Assigned task: Count every line below containing "就意味着发生了"; state the number only.

________________________________________

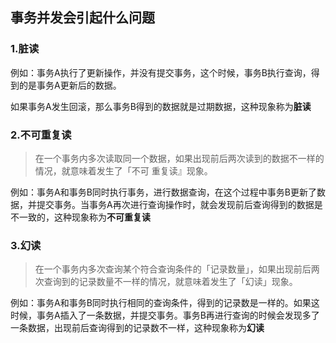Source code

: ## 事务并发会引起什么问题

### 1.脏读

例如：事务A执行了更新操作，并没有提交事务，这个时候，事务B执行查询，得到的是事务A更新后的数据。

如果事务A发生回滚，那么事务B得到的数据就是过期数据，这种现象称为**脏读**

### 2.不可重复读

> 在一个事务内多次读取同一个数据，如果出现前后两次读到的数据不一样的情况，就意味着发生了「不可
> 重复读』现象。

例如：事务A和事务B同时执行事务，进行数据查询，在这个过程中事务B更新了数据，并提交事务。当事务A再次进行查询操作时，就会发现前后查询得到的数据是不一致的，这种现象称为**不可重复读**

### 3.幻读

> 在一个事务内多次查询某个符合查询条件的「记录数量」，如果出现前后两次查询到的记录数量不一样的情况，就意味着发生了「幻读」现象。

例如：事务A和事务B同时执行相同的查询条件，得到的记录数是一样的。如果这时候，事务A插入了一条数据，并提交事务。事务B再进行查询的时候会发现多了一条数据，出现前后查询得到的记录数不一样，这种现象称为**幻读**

________________________________________

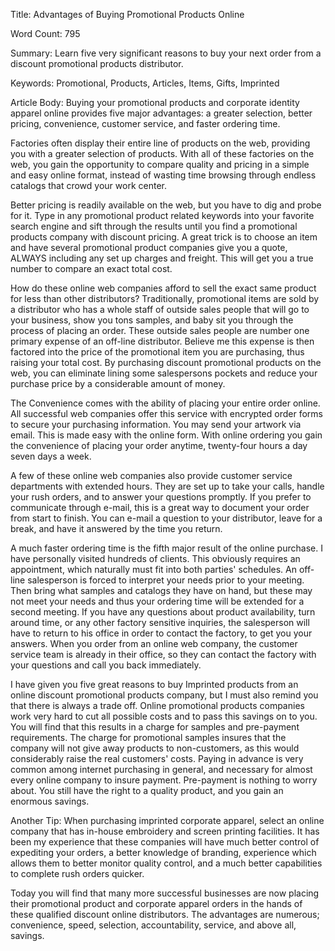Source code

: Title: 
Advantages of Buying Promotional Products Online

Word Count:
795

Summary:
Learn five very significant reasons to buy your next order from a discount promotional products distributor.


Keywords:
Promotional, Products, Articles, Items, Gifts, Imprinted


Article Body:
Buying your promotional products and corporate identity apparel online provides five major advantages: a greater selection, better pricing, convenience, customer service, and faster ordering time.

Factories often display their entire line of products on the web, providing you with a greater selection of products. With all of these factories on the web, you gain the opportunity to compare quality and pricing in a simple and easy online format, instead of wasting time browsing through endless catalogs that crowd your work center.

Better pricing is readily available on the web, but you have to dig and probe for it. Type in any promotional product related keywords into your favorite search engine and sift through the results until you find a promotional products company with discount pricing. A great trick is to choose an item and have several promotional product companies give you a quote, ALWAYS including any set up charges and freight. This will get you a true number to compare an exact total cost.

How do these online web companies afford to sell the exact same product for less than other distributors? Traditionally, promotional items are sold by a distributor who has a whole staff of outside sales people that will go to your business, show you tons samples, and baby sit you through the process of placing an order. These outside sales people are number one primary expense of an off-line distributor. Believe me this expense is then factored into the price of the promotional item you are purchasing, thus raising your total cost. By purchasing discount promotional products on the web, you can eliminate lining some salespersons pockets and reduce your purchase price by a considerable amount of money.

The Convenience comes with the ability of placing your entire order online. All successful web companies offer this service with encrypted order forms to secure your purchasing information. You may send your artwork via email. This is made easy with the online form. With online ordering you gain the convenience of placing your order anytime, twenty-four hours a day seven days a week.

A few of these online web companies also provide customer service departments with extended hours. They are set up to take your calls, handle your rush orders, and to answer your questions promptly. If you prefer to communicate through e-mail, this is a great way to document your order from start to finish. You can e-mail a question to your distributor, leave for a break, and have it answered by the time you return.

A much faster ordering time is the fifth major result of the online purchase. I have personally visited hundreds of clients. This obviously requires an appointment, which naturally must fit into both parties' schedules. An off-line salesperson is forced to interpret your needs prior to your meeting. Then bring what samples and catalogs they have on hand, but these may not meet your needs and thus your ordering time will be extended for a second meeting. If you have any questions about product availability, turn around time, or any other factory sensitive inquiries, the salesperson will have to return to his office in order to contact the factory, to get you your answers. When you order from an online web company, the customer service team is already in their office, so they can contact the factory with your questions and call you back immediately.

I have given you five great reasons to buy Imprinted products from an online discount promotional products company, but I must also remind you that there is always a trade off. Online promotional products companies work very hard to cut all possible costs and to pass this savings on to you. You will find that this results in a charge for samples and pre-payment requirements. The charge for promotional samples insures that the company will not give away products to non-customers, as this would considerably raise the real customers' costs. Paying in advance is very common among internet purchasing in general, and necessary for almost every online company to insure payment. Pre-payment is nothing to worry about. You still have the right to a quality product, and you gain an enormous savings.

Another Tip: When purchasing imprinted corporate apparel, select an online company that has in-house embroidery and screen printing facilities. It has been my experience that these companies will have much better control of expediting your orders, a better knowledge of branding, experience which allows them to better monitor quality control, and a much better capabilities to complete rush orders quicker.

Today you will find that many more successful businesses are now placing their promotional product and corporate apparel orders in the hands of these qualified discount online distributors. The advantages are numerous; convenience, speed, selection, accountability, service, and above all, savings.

________________________________________

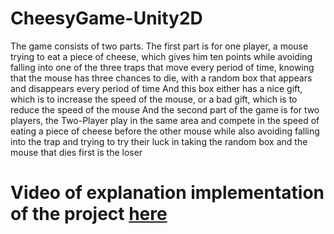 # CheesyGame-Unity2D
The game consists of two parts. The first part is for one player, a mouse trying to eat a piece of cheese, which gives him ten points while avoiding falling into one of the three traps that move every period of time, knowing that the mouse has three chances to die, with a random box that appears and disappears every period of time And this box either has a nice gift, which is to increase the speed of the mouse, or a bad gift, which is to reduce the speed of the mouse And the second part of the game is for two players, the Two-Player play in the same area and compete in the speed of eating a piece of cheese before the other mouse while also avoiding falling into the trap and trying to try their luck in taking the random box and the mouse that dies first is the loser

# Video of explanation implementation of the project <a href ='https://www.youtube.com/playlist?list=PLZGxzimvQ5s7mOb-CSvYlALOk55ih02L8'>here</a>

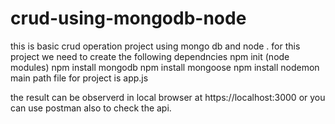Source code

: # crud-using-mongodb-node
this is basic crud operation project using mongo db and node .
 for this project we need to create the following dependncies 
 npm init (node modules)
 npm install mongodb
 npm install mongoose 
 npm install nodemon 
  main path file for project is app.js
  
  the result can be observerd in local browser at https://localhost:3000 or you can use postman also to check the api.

________________________________________

Response to the exercise: 2